3. Regaining credibility, returning to normality. Greece has now healed the wounds of Greek statistics and unreliability, with the Mitsotakis government having managed to lead the country to the other side, gaining the trust of the international investment community. It is worth noting that the current crisis is not related to Greece but is the result of more general developments. Τhe above data on Greece and the country's prospects are in stark contrast with the picture that is reflected both in the bond and stock markets. Banking sources estimate that through the pressures on Greek and primarily Italian bonds, traders are testing the ECB on when it will step in interest rates. As far as the stock market is concerned, they note that the turmoil reflects the wider turmoil in the markets and not the Greek reality.

What Alexis Patelis and Ilias Lekkos say to Business Daily

 

 

The Head of the Prime Minister's Economic Office, Alexis Patelis, stresses to BD: "In the long term, low inflation ensures the purchasing power of our weakest fellow citizens. Economic theory says that taming inflation - which we all want - goes through rising interest rates. As announced by the European Central Bank, this will be front-loaded, starting next month. Greek government debt has a long-term horizon - over 20 years on average - and at an interest rate that has been largely locked in through swaps. The private sector did not participate in unrestrained credit expansionseen in other countries. However, the money in Greece will become more expensive and the interest rates on floating loans will increase."

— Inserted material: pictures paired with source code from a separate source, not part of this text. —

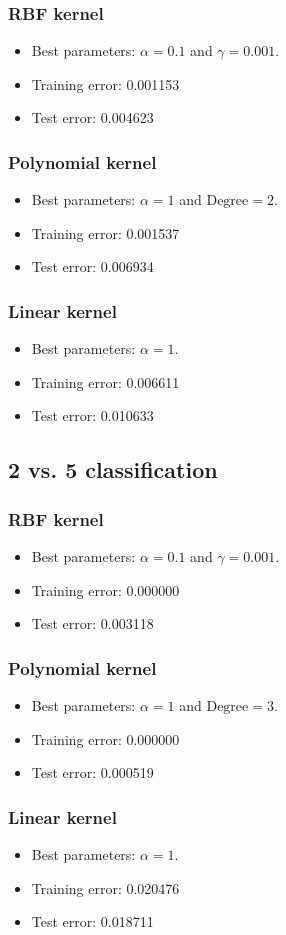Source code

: \documentclass[12pt,a4paper]{article}
\theoremstyle{definition}
\theoremstyle{remark}
\begin{document}
\subsubsection{RBF kernel}
\begin{itemize}
    \item Best parameters: $\alpha = 0.1$ and $\gamma = 0.001$. 
    \item Training error: 0.001153
    \item Test error: 0.004623
\end{itemize}

\subsubsection{Polynomial kernel}
\begin{itemize}
    \item Best parameters: $\alpha = 1$ and $\text{Degree} = 2$. 
    \item Training error: 0.001537
    \item Test error: 0.006934
\end{itemize}

\subsubsection{Linear kernel}
\begin{itemize}
    \item Best parameters: $\alpha = 1$. 
    \item Training error: 0.006611
    \item Test error: 0.010633
\end{itemize}

\subsection{2 vs. 5 classification}
\subsubsection{RBF kernel}
\begin{itemize}
    \item Best parameters: $\alpha = 0.1$ and $\gamma = 0.001$. 
    \item Training error: 0.000000
    \item Test error: 0.003118
\end{itemize}

\subsubsection{Polynomial kernel}
\begin{itemize}
    \item Best parameters: $\alpha = 1$ and $\text{Degree} = 3$. 
    \item Training error: 0.000000
    \item Test error: 0.000519
\end{itemize}

\subsubsection{Linear kernel}
\begin{itemize}
    \item Best parameters: $\alpha = 1$. 
    \item Training error: 0.020476
    \item Test error: 0.018711
\end{itemize}
\end{document}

Ηλίας Λεκκός, Επικεφαλής Οικονομικής Ανάλυσης και Επενδυτικής Στρατηγικής, Τράπεζα Πειραιώς

 

Ilias Lekkos, Head of Economic Analysis and Investment Strategy of Piraeus Bank Group, says: “The Greek economy is expected to achieve a particularly high growth rate in 2022 despite the challenges posed by the international geopolitical environment, the energy crisis and inflationary pressures. Domestic economy is expected to grow this year close to +6%, compared to around +2.4% for Eurozone member countries. Despite the uncertainties of the war, the Greek economy, through the acceleration of investments with the RRF, could achieve an even better performance in 2023 compared to eurozone countries by further improving the country's macroeconomic picture, especially on the debt-to-GDP side. In addition to strong growth rates, Greece has an excellent debt profile and has regained its credibility, characteristics that make the country extremely resilient to the current turbulence in the bond market."